About this exercise: Produce an exact copy of the first line of the data below and each line after it, please, up to and including the one with "systematic enhancement protocols".

--------------------

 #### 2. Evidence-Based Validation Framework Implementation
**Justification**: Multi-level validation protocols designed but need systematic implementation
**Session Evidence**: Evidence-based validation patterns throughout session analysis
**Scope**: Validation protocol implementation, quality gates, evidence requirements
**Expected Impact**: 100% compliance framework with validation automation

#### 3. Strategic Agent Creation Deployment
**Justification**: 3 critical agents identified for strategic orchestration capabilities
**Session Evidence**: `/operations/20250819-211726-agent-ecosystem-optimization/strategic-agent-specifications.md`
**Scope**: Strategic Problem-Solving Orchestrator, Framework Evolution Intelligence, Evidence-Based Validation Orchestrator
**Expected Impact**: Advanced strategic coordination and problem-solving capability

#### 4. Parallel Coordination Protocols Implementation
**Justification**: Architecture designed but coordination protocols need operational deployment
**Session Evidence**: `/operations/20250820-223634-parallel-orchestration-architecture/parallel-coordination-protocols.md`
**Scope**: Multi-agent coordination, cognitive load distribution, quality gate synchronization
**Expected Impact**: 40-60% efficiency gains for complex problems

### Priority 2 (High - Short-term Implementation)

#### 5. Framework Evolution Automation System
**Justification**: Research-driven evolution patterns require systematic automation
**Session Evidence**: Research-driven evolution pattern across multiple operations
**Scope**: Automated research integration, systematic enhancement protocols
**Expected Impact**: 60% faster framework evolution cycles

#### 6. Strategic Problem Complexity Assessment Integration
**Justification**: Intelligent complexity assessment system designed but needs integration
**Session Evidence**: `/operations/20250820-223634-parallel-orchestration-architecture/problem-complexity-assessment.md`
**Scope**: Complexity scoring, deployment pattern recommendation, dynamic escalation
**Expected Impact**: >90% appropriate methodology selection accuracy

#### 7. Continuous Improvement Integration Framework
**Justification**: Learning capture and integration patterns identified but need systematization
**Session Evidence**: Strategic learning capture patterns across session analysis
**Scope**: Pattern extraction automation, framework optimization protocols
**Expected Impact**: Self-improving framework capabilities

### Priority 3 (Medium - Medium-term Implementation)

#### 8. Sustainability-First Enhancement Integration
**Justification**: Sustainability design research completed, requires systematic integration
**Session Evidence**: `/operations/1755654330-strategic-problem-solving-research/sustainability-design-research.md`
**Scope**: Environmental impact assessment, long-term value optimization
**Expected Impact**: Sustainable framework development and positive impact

--------------------

Output for this exercise:
 #### 2. Evidence-Based Validation Framework Implementation
**Justification**: Multi-level validation protocols designed but need systematic implementation
**Session Evidence**: Evidence-based validation patterns throughout session analysis
**Scope**: Validation protocol implementation, quality gates, evidence requirements
**Expected Impact**: 100% compliance framework with validation automation

#### 3. Strategic Agent Creation Deployment
**Justification**: 3 critical agents identified for strategic orchestration capabilities
**Session Evidence**: `/operations/20250819-211726-agent-ecosystem-optimization/strategic-agent-specifications.md`
**Scope**: Strategic Problem-Solving Orchestrator, Framework Evolution Intelligence, Evidence-Based Validation Orchestrator
**Expected Impact**: Advanced strategic coordination and problem-solving capability

#### 4. Parallel Coordination Protocols Implementation
**Justification**: Architecture designed but coordination protocols need operational deployment
**Session Evidence**: `/operations/20250820-223634-parallel-orchestration-architecture/parallel-coordination-protocols.md`
**Scope**: Multi-agent coordination, cognitive load distribution, quality gate synchronization
**Expected Impact**: 40-60% efficiency gains for complex problems

### Priority 2 (High - Short-term Implementation)

#### 5. Framework Evolution Automation System
**Justification**: Research-driven evolution patterns require systematic automation
**Session Evidence**: Research-driven evolution pattern across multiple operations
**Scope**: Automated research integration, systematic enhancement protocols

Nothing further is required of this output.